Heidi Chain, president of the 112th Community Precinct Council, said while the additional parking meters were intended to improve pedestrian crossing, they would also increase the number of people jaywalking outside the crosswalks.

Cannisi agreed that there were kinks to be worked out, but he said the plan had unfortunately been released without DOT approval, calling it a “premature story that shouldn’t have been out yet.”

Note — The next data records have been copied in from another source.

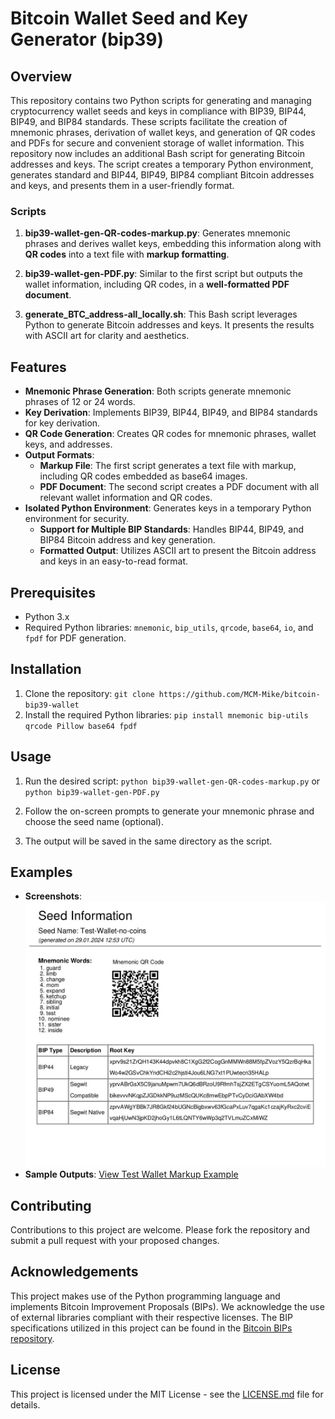 # Bitcoin Wallet Seed and Key Generator (bip39)

## Overview
This repository contains two Python scripts for generating and managing cryptocurrency wallet seeds and keys in compliance with BIP39, BIP44, BIP49, and BIP84 standards. These scripts facilitate the creation of mnemonic phrases, derivation of wallet keys, and generation of QR codes and PDFs for secure and convenient storage of wallet information.
This repository now includes an additional Bash script for generating Bitcoin addresses and keys. The script creates a temporary Python environment, generates standard and BIP44, BIP49, BIP84 compliant Bitcoin addresses and keys, and presents them in a user-friendly format.


### Scripts
1. **bip39-wallet-gen-QR-codes-markup.py**: Generates mnemonic phrases and derives wallet keys, embedding this information along with **QR codes** into a text file with **markup formatting**.
   
2. **bip39-wallet-gen-PDF.py**: Similar to the first script but outputs the wallet information, including QR codes, in a **well-formatted PDF document**.
3. **generate_BTC_address-all_locally.sh**: This Bash script leverages Python to generate Bitcoin addresses and keys. It presents the results with ASCII art for clarity and aesthetics.

## Features
- **Mnemonic Phrase Generation**: Both scripts generate mnemonic phrases of 12 or 24 words.
- **Key Derivation**: Implements BIP39, BIP44, BIP49, and BIP84 standards for key derivation.
- **QR Code Generation**: Creates QR codes for mnemonic phrases, wallet keys, and addresses.
- **Output Formats**:
  - **Markup File**: The first script generates a text file with markup, including QR codes embedded as base64 images.
  - **PDF Document**: The second script creates a PDF document with all relevant wallet information and QR codes.
- **Isolated Python Environment**: Generates keys in a temporary Python environment for security.
   - **Support for Multiple BIP Standards**: Handles BIP44, BIP49, and BIP84 Bitcoin address and key generation.
   - **Formatted Output**: Utilizes ASCII art to present the Bitcoin address and keys in an easy-to-read format.


## Prerequisites
- Python 3.x
- Required Python libraries: `mnemonic`, `bip_utils`, `qrcode`, `base64`, `io`, and `fpdf` for PDF generation.

## Installation

1. Clone the repository:
`git clone https://github.com/MCM-Mike/bitcoin-bip39-wallet`
2. Install the required Python libraries: `pip install mnemonic bip-utils qrcode Pillow base64 fpdf`
   
## Usage
1. Run the desired script: `python bip39-wallet-gen-QR-codes-markup.py`
or `python bip39-wallet-gen-PDF.py`

2. Follow the on-screen prompts to generate your mnemonic phrase and choose the seed name (optional).
3. The output will be saved in the same directory as the script.

## Examples

- **Screenshots**: ![Example Wallet Screenshot - First Page](examples/Example-Wallet-Screenshot-1stpage.jpg)
- **Sample Outputs**: [View Test Wallet Markup Example](https://github.com/MCM-Mike/bitcoin-bip39-wallet/blob/main/examples)




## Contributing
Contributions to this project are welcome. Please fork the repository and submit a pull request with your proposed changes.

## Acknowledgements

This project makes use of the Python programming language and implements Bitcoin Improvement Proposals (BIPs). We acknowledge the use of external libraries compliant with their respective licenses. The BIP specifications utilized in this project can be found in the [Bitcoin BIPs repository](https://github.com/bitcoin/bips/tree/master?tab=readme-ov-file).

## License
This project is licensed under the MIT License - see the [LICENSE.md](LICENSE.md) file for details.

The parking conversion is the latest of several steps taken to slow down cars and protect pedestrians along the roadway. Other measures have included reducing the speed limit to a uniform 30 mph, the addition of 20 seconds of crossing time for pedestrians, traffic-light cameras to ticket drivers who fail to stop at red lights, median fencing to prevent crossing outside crosswalks and a series of ticket blitzes in which police have cracked down on speeders, drivers who fail to yield to pedestrians in crosswalks and jaywalkers.

Commanding Officer Anthony Mullen of the 110th Police Precinct in Elmhurst said more than 60,000 summonses had been issued along Queens Boulevard so far this year for speeding, failure to yield and jaywalking. Officers of the 108th, 110th and 112th precincts in Long Island City, Elmhurst and Forest Hills have handed out the summonses.

Councilwoman Karen Koslowitz (D-Forest Hills) said when her daughter learned about the Queens Boulevard slowdown, she told her mother, whom she often drove to work in the morning, “Well, you can forget about me picking you up anymore.”